Wednesday, June 14, 2017

Mi sono svegliato in un veramente cattivo stato d'animo questa mattina

I woke up in a really foul mood this morning. It was a sort of Thomas Mann feeling, a slow-motion descent towards a silent lonely end.


It could have been the warm, sticky Siena night, uncooled in spite of the overhead fan that only succeeded in circulating the air within the stuffy room. The window facing the small rectangular courtyard three stories below provided no relief. It faced only on three other featureless brick walls.  


Or maybe that foul mood came from reading the news in the early morning dawn of mid-June in Europe when it is too early to wake yet only a glimmer of hope exists that it might be possible to coax another hour or two out of a restless sleep. So you find something to do that isn't stimulating and might actually bore you enough to drop off again. Didn't work. I read the news. I wish the media would strip the names of nations and politicians out of their stories so I can believe what I want about whatever place, rather than take the current reality-series world as it is. Or better yet, I should just divorce myself from what's happening out there and not let it intrude on the business of walking.


Or it could have been yesterday's visit to the Sinagoga di Siena, a tired sad place, full of history and a lot of pain, serving a community of only fifty, the remaining Jewish citizens of Siena. After passing so many churches over the past almost 1,400 miles, visiting a fair number with Patrick, finding wonderful art in some and real comfort and meditative space in others, I thought it would be uplifting to experience my own tradition's places of worship. It wasn't uplifting at all. No person of the Jewish faith was permitted to work on the synagogue's restoration so the design and its implementation show no sense of the spiritual at all. It looks more like my childhood memories of my grandparents' late nineteenth century-era apartment on Eastern Parkway in Brooklyn than a house of worship, a three dimensional plasterwork oval in the center of the ceiling, white on gray, a few plaster thunderbolts radiating across the ovoid's perimeter. The contrast between "church" and "synagogue" was way too stark, especially for one like me whose conception is that if there is a singular motivating force behind the infinite, He-She-It cannot possibly care in which tradition one honors it, whether it be a tradition of religion, the personally spiritual, or science. To be clear, in my conception, a science like cosmology is also a spiritual enterprise: dedicating one's life to the mysteries of the infinite, the secrets of creation.

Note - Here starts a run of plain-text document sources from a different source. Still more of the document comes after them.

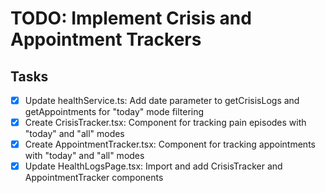 # TODO: Implement Crisis and Appointment Trackers

## Tasks
- [x] Update healthService.ts: Add date parameter to getCrisisLogs and getAppointments for "today" mode filtering
- [x] Create CrisisTracker.tsx: Component for tracking pain episodes with "today" and "all" modes
- [x] Create AppointmentTracker.tsx: Component for tracking appointments with "today" and "all" modes
- [x] Update HealthLogsPage.tsx: Import and add CrisisTracker and AppointmentTracker components
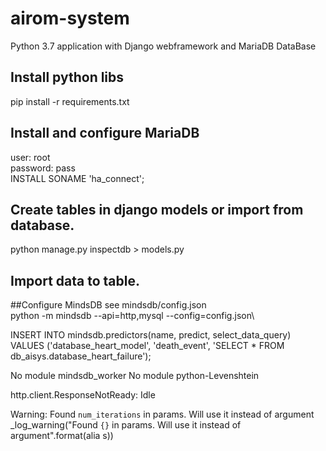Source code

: # airom-system
Python 3.7 application with Django webframework and MariaDB DataBase

## Install python libs 
pip install -r requirements.txt

## Install and configure MariaDB
user: root\
password: pass\
INSTALL SONAME 'ha_connect';

## Create tables in django models or import from database.
python manage.py inspectdb > models.py

## Import data to table.


##Configure MindsDB
see mindsdb/config.json\
python -m mindsdb --api=http,mysql --config=config.json\

INSERT INTO mindsdb.predictors(name, predict, select_data_query) 
VALUES ('database_heart_model', 'death_event', 
'SELECT * FROM db_aisys.database_heart_failure');


No module mindsdb_worker
No module python-Levenshtein

http.client.ResponseNotReady: Idle

Warning: Found `num_iterations` in params. Will use it instead of argument
  _log_warning("Found `{}` in params. Will use it instead of argument".format(alia
s))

Or the mood might have been for another reason. I know I was feeling the loneliness of waking on one's forty-sixth wedding anniversary, missing the one I should have been waking next to, cuddled in on a cooler, Northern California summer-is-winter morning where lingering against bare flesh brings a warmth that has nothing to do with physical temperature but everything to do with the only real meaningfulness of existence, the love of one whose life is symbiotically entwined with your own.


But I know that it was also the feeling I get every year approximately midway through these walks, when the thought arises of what a ridiculous conception it is for an almost sixty seven year old to trod hundreds or thousands of miles from some indistinct point A to another point B, no matter how celebrated, beautiful, and storied cities they may be. In the dead midway, there is no conception of Rome, only an objective to get there. I get this way every year at one point or another.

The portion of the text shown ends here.